Speaker
Description
The recurrent activation over time of distinct cortical networks, also known as brain states (BSs), plays a crucial role in supporting cognitive control (CC) performance across the lifespan. Hidden Markov Models (HMMs) have emerged as a valuable tool for identifying BSs. However, studies utilizing HMMs in developmental populations are relatively limited. In this study, we employed high-density electroencephalography (HD-EEG) to identify BSs during rest in a cohort of typically developing, preschool-aged children. Additionally, we computed individual switching rates (SR), entropy, and probabilities of transitions between BSs. Our primary objective was to explore the potential relationships between these individual neurofunctional indices and the participants' neuropsychological and behavioral profiles.

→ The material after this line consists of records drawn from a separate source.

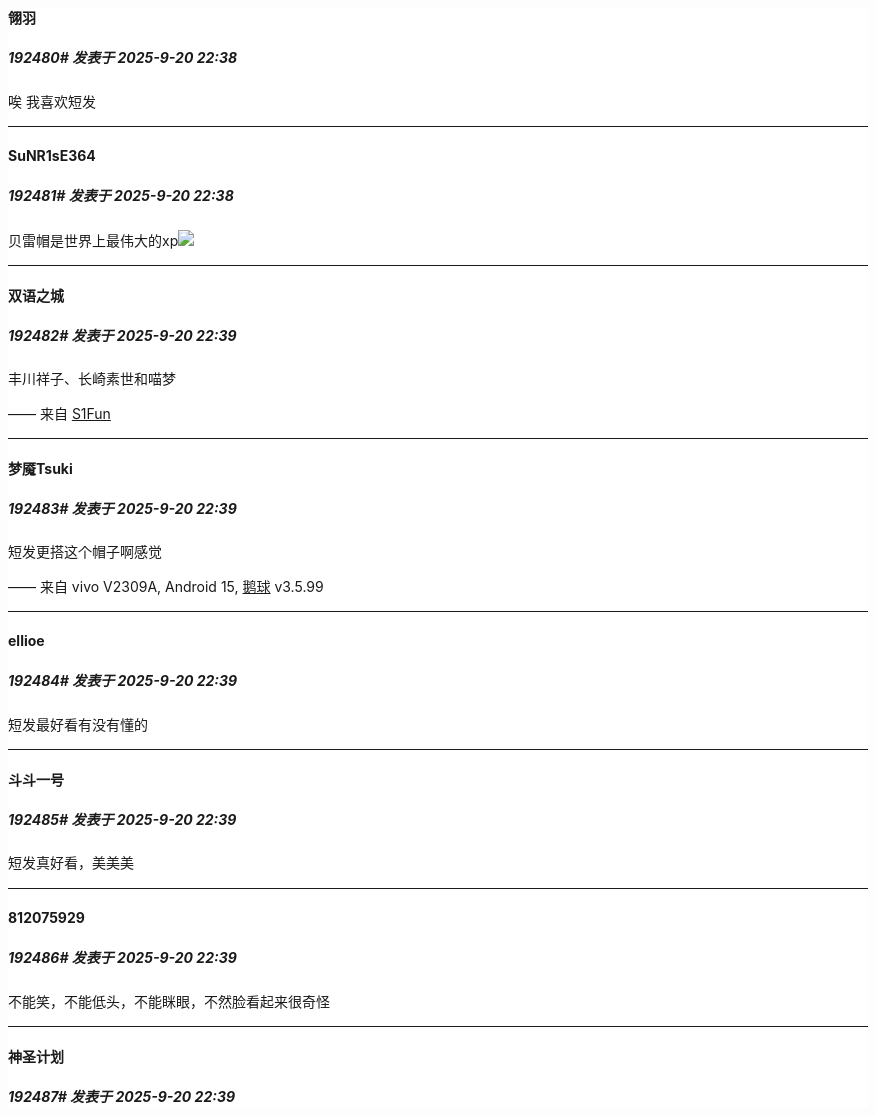 ####  翎羽  
##### 192480#       发表于 2025-9-20 22:38

唉 我喜欢短发


*****

####  SuNR1sE364  
##### 192481#       发表于 2025-9-20 22:38

贝雷帽是世界上最伟大的xp<img src="https://static.stage1st.com/image/smiley/face2017/072.png" referrerpolicy="no-referrer">

*****

####  双语之城  
##### 192482#       发表于 2025-9-20 22:39

丰川祥子、长崎素世和喵梦

—— 来自 [S1Fun](https://s1fun.koalcat.com)

*****

####  梦魇Tsuki  
##### 192483#       发表于 2025-9-20 22:39

短发更搭这个帽子啊感觉

—— 来自 vivo V2309A, Android 15, [鹅球](https://www.pgyer.com/GcUxKd4w) v3.5.99

*****

####  ellioe  
##### 192484#       发表于 2025-9-20 22:39

短发最好看有没有懂的

*****

####  斗斗一号  
##### 192485#       发表于 2025-9-20 22:39

短发真好看，美美美

*****

####  812075929  
##### 192486#       发表于 2025-9-20 22:39

不能笑，不能低头，不能眯眼，不然脸看起来很奇怪

*****

####  神圣计划  
##### 192487#       发表于 2025-9-20 22:39
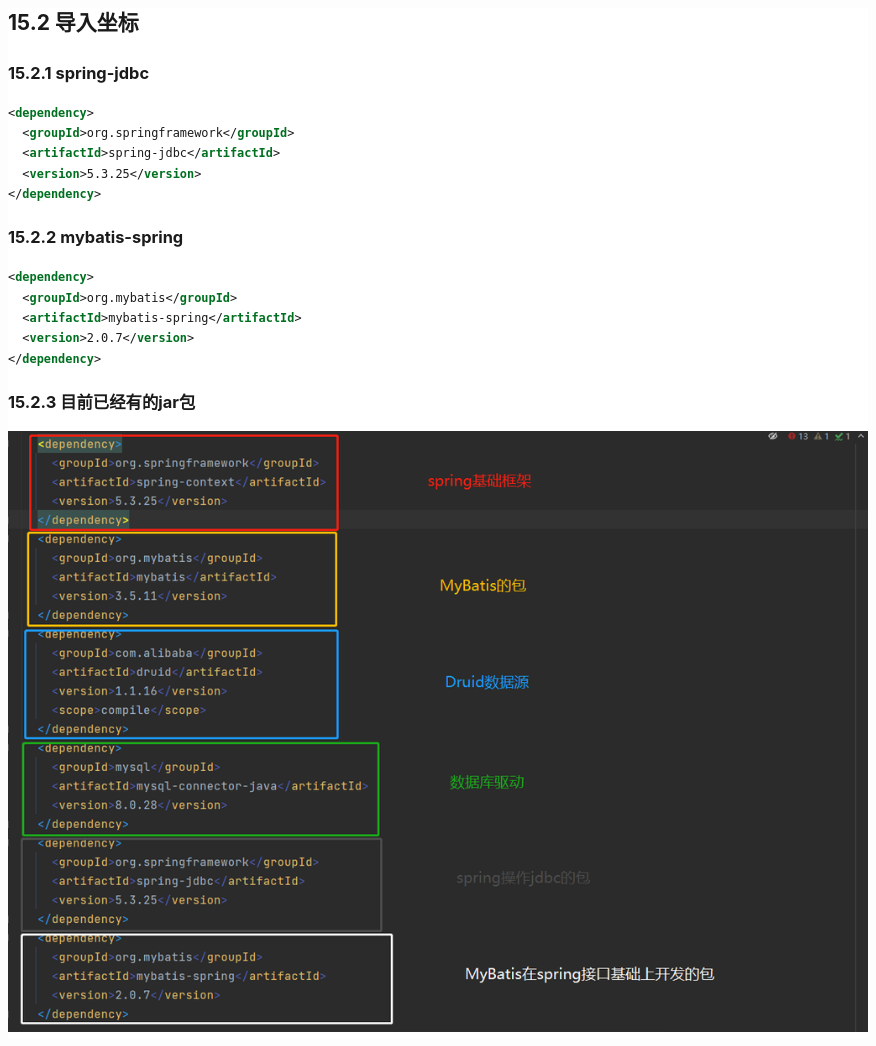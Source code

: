 ## 15.2 导入坐标

### 15.2.1 spring-jdbc

```xml
<dependency>
  <groupId>org.springframework</groupId>
  <artifactId>spring-jdbc</artifactId>
  <version>5.3.25</version>
</dependency>
```

### 15.2.2 mybatis-spring

```xml
<dependency>
  <groupId>org.mybatis</groupId>
  <artifactId>mybatis-spring</artifactId>
  <version>2.0.7</version>
</dependency>
```

### 15.2.3 目前已经有的jar包

![image-20230201130604166](pictures/image-20230201130604166.png)
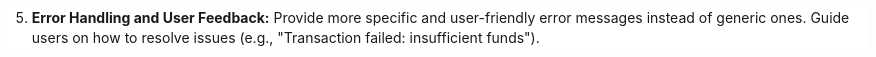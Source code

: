 5.  **Error Handling and User Feedback:** Provide more specific and user-friendly error messages instead of generic ones. Guide users on how to resolve issues (e.g., "Transaction failed: insufficient funds").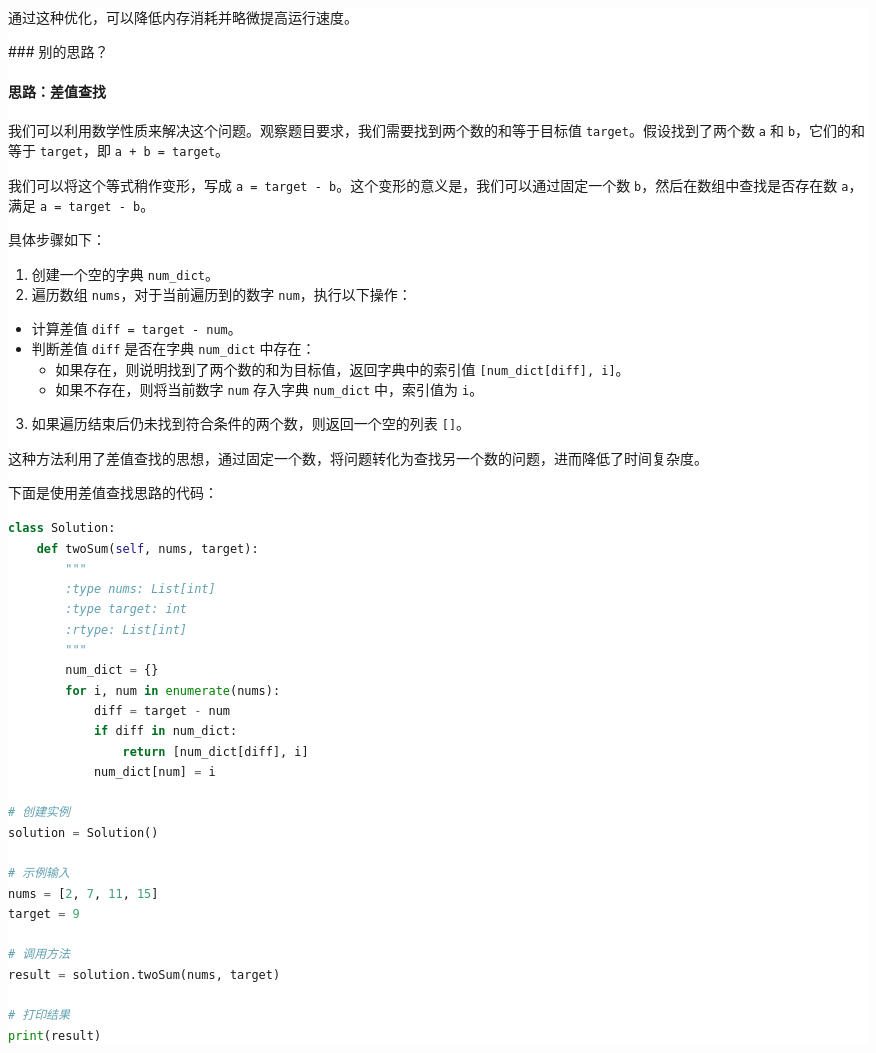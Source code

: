 通过这种优化，可以降低内存消耗并略微提高运行速度。

### 别的思路？

#### 思路：差值查找

我们可以利用数学性质来解决这个问题。观察题目要求，我们需要找到两个数的和等于目标值 `target`。假设找到了两个数 `a` 和 `b`，它们的和等于 `target`，即 `a + b = target`。

我们可以将这个等式稍作变形，写成 `a = target - b`。这个变形的意义是，我们可以通过固定一个数 `b`，然后在数组中查找是否存在数 `a`，满足 `a = target - b`。

具体步骤如下：

1. 创建一个空的字典 `num_dict`。
2. 遍历数组 `nums`，对于当前遍历到的数字 `num`，执行以下操作：
  - 计算差值 `diff = target - num`。
  - 判断差值 `diff` 是否在字典 `num_dict` 中存在：
    - 如果存在，则说明找到了两个数的和为目标值，返回字典中的索引值 `[num_dict[diff], i]`。
    - 如果不存在，则将当前数字 `num` 存入字典 `num_dict` 中，索引值为 `i`。
3. 如果遍历结束后仍未找到符合条件的两个数，则返回一个空的列表 `[]`。

这种方法利用了差值查找的思想，通过固定一个数，将问题转化为查找另一个数的问题，进而降低了时间复杂度。

下面是使用差值查找思路的代码：

```python
class Solution:
    def twoSum(self, nums, target):
        """
        :type nums: List[int]
        :type target: int
        :rtype: List[int]
        """
        num_dict = {}
        for i, num in enumerate(nums):
            diff = target - num
            if diff in num_dict:
                return [num_dict[diff], i]
            num_dict[num] = i

# 创建实例
solution = Solution()

# 示例输入
nums = [2, 7, 11, 15]
target = 9

# 调用方法
result = solution.twoSum(nums, target)

# 打印结果
print(result)
```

A total of 39 neurotypical children, aged 4 to 6 years, participated in two separate resting-state sessions with HD-EEG. They also completed a computerized cognitive task assessing reactive/proactive CC and underwent a battery of executive function tests. Our model identified discrete spatiotemporal patterns mimicking well known resting-state networks, including the anterior and posterior default-mode, temporo-parietal, occipital, sensorimotor, frontal and fronto-temporal circuits. Interestingly, we observed a gender-related difference, with boys and girls spending more time in default-mode-like and fronto-temporal BSs, respectively. Furthermore, we found that a higher probability of transitioning into fronto-temporal states was associated with better scores in questionnaires assessing executive functioning in everyday life, behavioral difficulties and emotion regulation abilities. These findings highlight the importance of resting-state brain dynamics as functional scaffolds for behavior and cognition and suggest new methodological tools for assessing individual neurocognitive differences in typical and potentially atypical development.